Find a subspace $W$ of $\mathbb{F}^4$ such that... - checking my answer!

Question

The question is the same as one previously asked, but I can't comment so I had to ask my own. Find a subspace $W$ of $\mathbb{F}^4$ such that $\mathbb{F}^4 = U \oplus W$

Suppose $U=\{ (u_1,u_1,u_2,u_2)\in \mathbb{F}^4:u_1,u_2\in \mathbb{F}\}$.
Find a subspace $W$ of $\mathbb{F}^4$ such that $\mathbb{F}^4 = U\oplus W$.

I chose $W = \{ (0,w_1,0,w_2)\in \mathbb{F}^4:w_1,w_2\in \mathbb{F}\}$.
Is this incorrect or can I use it just as previous answers have been $(0,w_1,w_2,0)$?

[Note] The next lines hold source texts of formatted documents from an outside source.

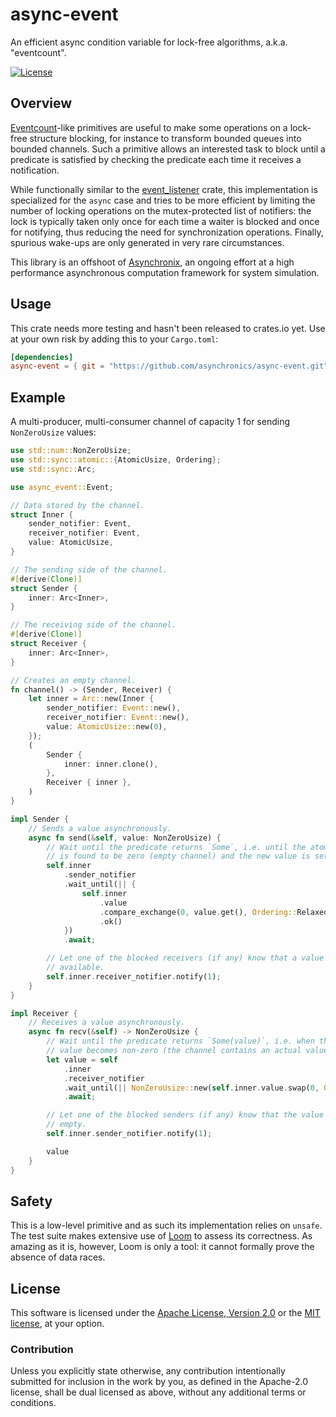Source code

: # async-event

An efficient async condition variable for lock-free algorithms, a.k.a.
"eventcount".

[![License](https://img.shields.io/badge/license-MIT%2FApache--2.0-blue.svg)](https://github.com/asynchronics/async-event#license)


## Overview

[Eventcount][eventcount]-like primitives are useful to make some operations on a
lock-free structure blocking, for instance to transform bounded queues into
bounded channels. Such a primitive allows an interested task to block until a
predicate is satisfied by checking the predicate each time it receives a
notification.

While functionally similar to the [event_listener] crate, this implementation is
specialized for the `async` case and tries to be more efficient by limiting the
number of locking operations on the mutex-protected list of notifiers: the lock
is typically taken only once for each time a waiter is blocked and once for
notifying, thus reducing the need for synchronization operations. Finally,
spurious wake-ups are only generated in very rare circumstances.

This library is an offshoot of [Asynchronix][asynchronix], an ongoing effort at
a high performance asynchronous computation framework for system simulation.

[event_listener]: https://docs.rs/event_listener/latest/event_listener/
[eventcount]: https://www.1024cores.net/home/lock-free-algorithms/eventcounts
[asynchronix]: https://github.com/asynchronics/asynchronix

## Usage

This crate needs more testing and hasn't been released to crates.io yet. Use at
your own risk by adding this to your `Cargo.toml`:

```toml
[dependencies]
async-event = { git = "https://github.com/asynchronics/async-event.git" }
```

## Example

A multi-producer, multi-consumer channel of capacity 1 for sending
`NonZeroUsize` values:

```rust
use std::num::NonZeroUsize;
use std::sync::atomic::{AtomicUsize, Ordering};
use std::sync::Arc;

use async_event::Event;

// Data stored by the channel.
struct Inner {
    sender_notifier: Event,
    receiver_notifier: Event,
    value: AtomicUsize,
}

// The sending side of the channel.
#[derive(Clone)]
struct Sender {
    inner: Arc<Inner>,
}

// The receiving side of the channel.
#[derive(Clone)]
struct Receiver {
    inner: Arc<Inner>,
}

// Creates an empty channel.
fn channel() -> (Sender, Receiver) {
    let inner = Arc::new(Inner {
        sender_notifier: Event::new(),
        receiver_notifier: Event::new(),
        value: AtomicUsize::new(0),
    });
    (
        Sender {
            inner: inner.clone(),
        },
        Receiver { inner },
    )
}

impl Sender {
    // Sends a value asynchronously.
    async fn send(&self, value: NonZeroUsize) {
        // Wait until the predicate returns `Some`, i.e. until the atomic value
        // is found to be zero (empty channel) and the new value is set.
        self.inner
            .sender_notifier
            .wait_until(|| {
                self.inner
                    .value
                    .compare_exchange(0, value.get(), Ordering::Relaxed, Ordering::Relaxed)
                    .ok()
            })
            .await;

        // Let one of the blocked receivers (if any) know that a value is
        // available.
        self.inner.receiver_notifier.notify(1);
    }
}

impl Receiver {
    // Receives a value asynchronously.
    async fn recv(&self) -> NonZeroUsize {
        // Wait until the predicate returns `Some(value)`, i.e. when the atomic
        // value becomes non-zero (the channel contains an actual value).
        let value = self
            .inner
            .receiver_notifier
            .wait_until(|| NonZeroUsize::new(self.inner.value.swap(0, Ordering::Relaxed)))
            .await;

        // Let one of the blocked senders (if any) know that the value slot is
        // empty.
        self.inner.sender_notifier.notify(1);

        value
    }
}
```

## Safety

This is a low-level primitive and as such its implementation relies on `unsafe`.
The test suite makes extensive use of [Loom] to assess its correctness. As
amazing as it is, however, Loom is only a tool: it cannot formally prove the
absence of data races.

[Loom]: https://github.com/tokio-rs/loom


## License

This software is licensed under the [Apache License, Version 2.0](LICENSE-APACHE) or the
[MIT license](LICENSE-MIT), at your option.


### Contribution

Unless you explicitly state otherwise, any contribution intentionally submitted
for inclusion in the work by you, as defined in the Apache-2.0 license, shall be
dual licensed as above, without any additional terms or conditions.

From what I can tell, my answer allows $U\cap W = \{0\}$ and $U+W=\{(u_1,u_1+w_1,w_1,u_2+w_2)\in\mathbb{F}^4:u_1,u_2,w_1,w_2\in\mathbb{F}\}=\mathbb{F}^4$.

Is this a sufficient argument?

Answer 1

It is true that $U\oplus W=\Bbb{F}^4$. Indeed $U\cap W=\{0\}$, but the space $U+W$ consists of all sums of vectors from $U$ and $W$. That is \begin{eqnarray*} U+W&=&\{u+w:\ u\in U,\ w\in W\}\\ &=&\{(u_1,u_1,u_2,u_2)+(0,w_1,0,w_2):\ u_1,u_2\in\Bbb{F},\ w_1,w_2\in\Bbb{F}\}\\ &=&\{(u_1,u_1+w_1,u_2,u_2+w_2):\ u_1,u_2,w_1,w_2\in\Bbb{F}\}. \end{eqnarray*} So, loosely speaking, you shouldn't only look at sums of vectors with the same $x$ and $y$, but at all pairs of vectors from $U$ and $W$.

Answer 2

The example you provide doesn't work. The vector $(1,1,1,1)\in \mathbb{F}^4$ but can't be written as $(x,2x,y,2y)$. But you can still solve your problem by taking the orthogonal complement $W^{\bot}$ of $W$. With $W$ as defined, its orthogonal complement is given by:$$W^{\bot}=\left\lbrace X=(x,y,z,t)\in\mathbb{F}^4\mid\,\langle X,v\rangle=0,\mbox{ for all }v\in W \right\rbrace ,$$ where $\langle \cdot,\cdot\rangle$ represents the usual inner product of $\mathbb{F}^4$.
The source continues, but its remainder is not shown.